• Work instructions: Go through the entries one line at a time, and gather every line that has the word "waveform".

Excerpts from a dataset:
_ _ _ _

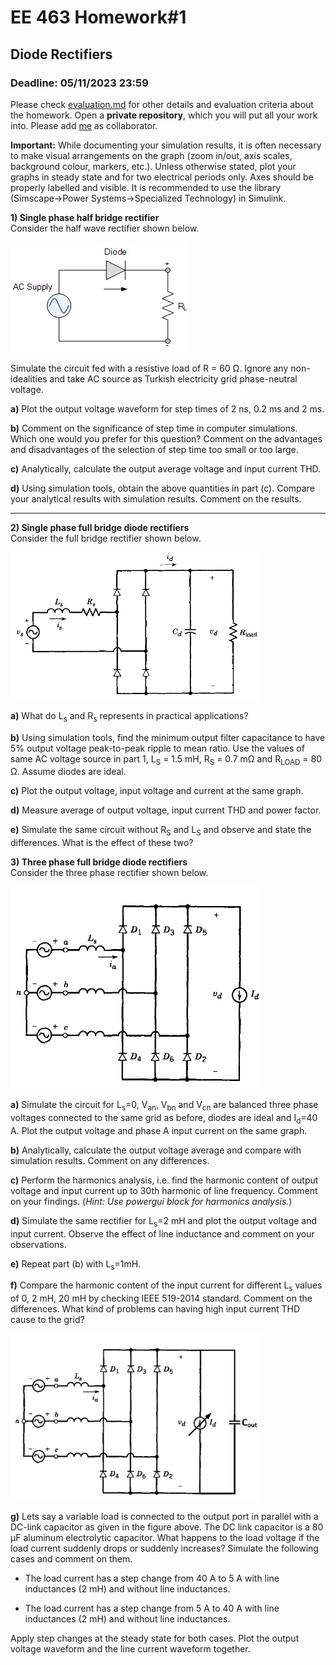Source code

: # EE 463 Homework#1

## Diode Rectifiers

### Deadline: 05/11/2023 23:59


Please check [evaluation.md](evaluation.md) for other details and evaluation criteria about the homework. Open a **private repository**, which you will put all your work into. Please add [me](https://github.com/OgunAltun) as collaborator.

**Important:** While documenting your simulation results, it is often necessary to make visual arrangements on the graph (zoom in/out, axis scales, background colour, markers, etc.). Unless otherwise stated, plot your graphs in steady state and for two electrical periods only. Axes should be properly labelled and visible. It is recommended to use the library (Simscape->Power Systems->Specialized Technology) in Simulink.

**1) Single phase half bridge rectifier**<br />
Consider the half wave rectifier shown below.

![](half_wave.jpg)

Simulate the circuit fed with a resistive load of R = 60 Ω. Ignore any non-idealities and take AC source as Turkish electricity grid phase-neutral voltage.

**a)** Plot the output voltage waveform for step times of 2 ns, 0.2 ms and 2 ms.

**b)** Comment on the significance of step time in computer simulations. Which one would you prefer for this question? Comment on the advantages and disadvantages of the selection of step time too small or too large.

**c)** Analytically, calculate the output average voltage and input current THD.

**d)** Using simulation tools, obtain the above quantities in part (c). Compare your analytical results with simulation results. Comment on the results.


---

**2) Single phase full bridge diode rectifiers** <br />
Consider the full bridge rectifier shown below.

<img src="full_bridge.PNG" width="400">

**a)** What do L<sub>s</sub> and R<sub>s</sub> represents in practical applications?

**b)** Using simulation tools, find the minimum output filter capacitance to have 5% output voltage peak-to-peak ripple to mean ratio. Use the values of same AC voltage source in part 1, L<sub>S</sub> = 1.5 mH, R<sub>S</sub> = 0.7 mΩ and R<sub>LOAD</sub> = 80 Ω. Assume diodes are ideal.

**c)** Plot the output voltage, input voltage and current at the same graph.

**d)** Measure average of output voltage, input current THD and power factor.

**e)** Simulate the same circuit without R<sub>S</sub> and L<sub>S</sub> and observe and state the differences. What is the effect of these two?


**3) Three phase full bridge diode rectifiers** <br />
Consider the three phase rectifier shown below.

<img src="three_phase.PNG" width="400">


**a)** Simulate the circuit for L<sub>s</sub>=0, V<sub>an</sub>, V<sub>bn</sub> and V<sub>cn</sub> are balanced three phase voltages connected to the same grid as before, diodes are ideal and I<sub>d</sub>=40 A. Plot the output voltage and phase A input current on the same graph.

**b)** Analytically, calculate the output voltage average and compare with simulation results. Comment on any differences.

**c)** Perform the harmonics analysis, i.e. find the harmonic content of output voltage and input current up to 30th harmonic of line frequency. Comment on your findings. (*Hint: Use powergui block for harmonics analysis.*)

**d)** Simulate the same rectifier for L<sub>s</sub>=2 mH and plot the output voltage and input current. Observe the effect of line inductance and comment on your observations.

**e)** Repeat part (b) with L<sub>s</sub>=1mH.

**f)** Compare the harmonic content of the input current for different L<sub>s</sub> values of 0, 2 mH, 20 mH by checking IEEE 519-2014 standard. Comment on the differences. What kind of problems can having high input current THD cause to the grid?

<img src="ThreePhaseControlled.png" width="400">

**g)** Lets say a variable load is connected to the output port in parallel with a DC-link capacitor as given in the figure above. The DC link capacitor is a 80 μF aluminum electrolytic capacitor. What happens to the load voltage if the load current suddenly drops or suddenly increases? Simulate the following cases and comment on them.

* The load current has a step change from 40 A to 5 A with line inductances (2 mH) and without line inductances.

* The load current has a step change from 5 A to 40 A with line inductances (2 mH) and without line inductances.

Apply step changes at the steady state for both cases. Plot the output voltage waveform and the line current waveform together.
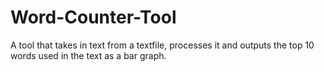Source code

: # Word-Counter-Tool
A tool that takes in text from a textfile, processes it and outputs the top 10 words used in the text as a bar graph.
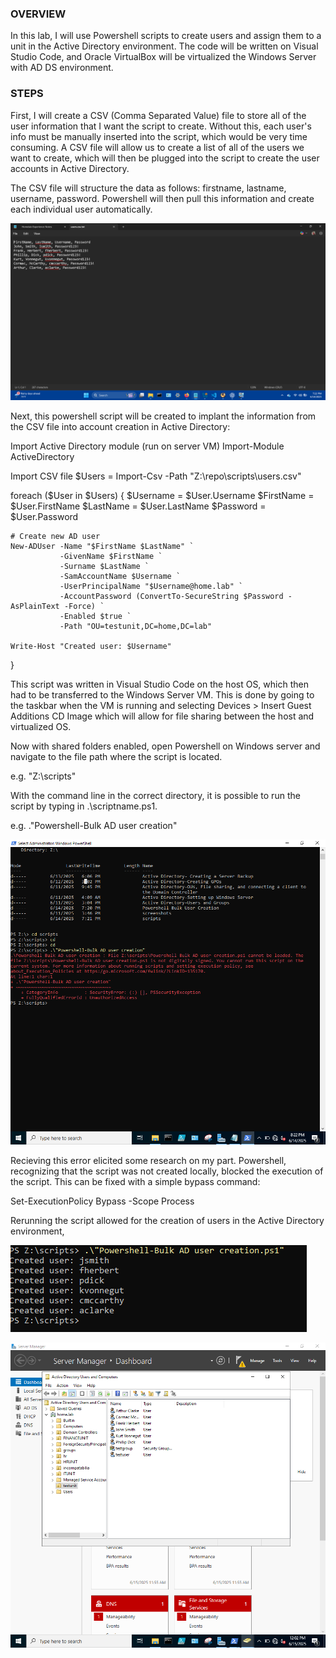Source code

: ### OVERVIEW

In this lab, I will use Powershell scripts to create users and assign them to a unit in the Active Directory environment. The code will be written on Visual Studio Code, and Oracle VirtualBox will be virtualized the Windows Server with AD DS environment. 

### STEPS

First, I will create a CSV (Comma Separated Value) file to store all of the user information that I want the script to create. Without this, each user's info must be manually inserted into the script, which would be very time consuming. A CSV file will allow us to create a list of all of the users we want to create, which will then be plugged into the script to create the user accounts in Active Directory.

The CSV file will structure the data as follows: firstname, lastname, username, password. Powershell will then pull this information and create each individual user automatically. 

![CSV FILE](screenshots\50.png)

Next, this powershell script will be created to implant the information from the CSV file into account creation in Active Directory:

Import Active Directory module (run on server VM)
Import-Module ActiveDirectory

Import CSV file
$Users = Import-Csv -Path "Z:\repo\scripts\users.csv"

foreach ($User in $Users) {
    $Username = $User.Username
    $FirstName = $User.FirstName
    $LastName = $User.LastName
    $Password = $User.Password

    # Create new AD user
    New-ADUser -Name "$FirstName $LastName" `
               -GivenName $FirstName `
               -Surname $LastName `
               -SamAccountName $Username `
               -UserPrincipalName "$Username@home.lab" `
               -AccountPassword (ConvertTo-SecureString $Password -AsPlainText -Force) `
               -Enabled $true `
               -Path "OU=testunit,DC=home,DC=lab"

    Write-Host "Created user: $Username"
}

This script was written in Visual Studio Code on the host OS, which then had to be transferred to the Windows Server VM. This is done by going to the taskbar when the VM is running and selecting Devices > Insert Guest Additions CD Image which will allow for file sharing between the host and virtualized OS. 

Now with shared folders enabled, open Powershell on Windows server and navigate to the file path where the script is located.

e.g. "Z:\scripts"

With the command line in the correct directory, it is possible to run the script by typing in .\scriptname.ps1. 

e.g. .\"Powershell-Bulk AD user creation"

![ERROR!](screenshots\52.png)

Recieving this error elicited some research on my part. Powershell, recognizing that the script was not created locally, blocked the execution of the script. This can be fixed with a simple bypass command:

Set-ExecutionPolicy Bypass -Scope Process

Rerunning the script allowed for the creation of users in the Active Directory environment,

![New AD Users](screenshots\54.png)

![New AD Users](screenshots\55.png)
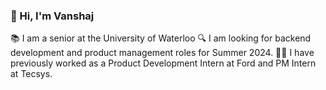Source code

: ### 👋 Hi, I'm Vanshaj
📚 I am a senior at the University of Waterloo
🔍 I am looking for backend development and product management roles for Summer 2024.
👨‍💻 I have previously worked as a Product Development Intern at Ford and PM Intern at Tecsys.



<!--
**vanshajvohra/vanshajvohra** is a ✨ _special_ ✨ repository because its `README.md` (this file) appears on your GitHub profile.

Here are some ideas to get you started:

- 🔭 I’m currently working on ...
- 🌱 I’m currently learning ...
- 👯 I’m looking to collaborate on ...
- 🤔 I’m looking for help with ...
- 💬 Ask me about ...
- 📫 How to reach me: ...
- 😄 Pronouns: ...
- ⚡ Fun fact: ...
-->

_ _ _ _

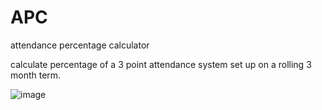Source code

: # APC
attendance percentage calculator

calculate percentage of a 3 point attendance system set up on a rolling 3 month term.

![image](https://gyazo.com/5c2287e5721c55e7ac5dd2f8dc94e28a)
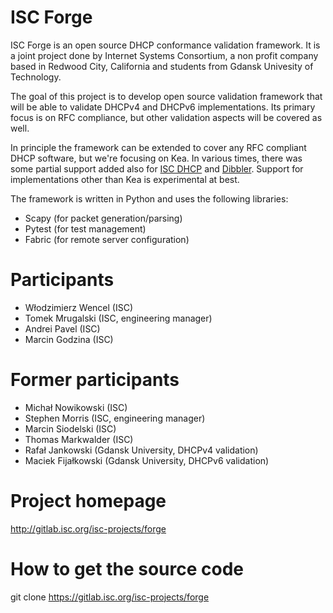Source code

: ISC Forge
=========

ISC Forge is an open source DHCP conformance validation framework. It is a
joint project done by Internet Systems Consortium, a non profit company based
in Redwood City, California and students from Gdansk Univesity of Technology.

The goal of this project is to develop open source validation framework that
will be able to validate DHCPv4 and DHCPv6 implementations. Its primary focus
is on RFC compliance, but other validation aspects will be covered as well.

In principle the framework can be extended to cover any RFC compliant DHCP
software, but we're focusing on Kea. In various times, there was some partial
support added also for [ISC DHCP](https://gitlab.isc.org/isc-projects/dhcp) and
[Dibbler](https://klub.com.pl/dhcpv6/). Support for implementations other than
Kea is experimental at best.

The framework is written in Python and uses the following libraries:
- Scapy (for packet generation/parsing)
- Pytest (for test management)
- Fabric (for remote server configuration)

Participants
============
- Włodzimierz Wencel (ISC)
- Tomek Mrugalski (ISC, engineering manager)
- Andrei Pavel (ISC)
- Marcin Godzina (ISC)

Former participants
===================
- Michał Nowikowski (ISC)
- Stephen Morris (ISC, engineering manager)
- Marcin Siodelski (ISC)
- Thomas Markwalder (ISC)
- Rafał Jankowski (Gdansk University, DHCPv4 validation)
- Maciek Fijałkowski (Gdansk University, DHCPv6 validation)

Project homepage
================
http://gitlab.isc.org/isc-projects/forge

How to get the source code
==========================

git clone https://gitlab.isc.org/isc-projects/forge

_ _ _ _

• Reply:
**a)** Plot the output voltage waveform for step times of 2 ns, 0.2 ms and 2 ms.
Apply step changes at the steady state for both cases. Plot the output voltage waveform and the line current waveform together.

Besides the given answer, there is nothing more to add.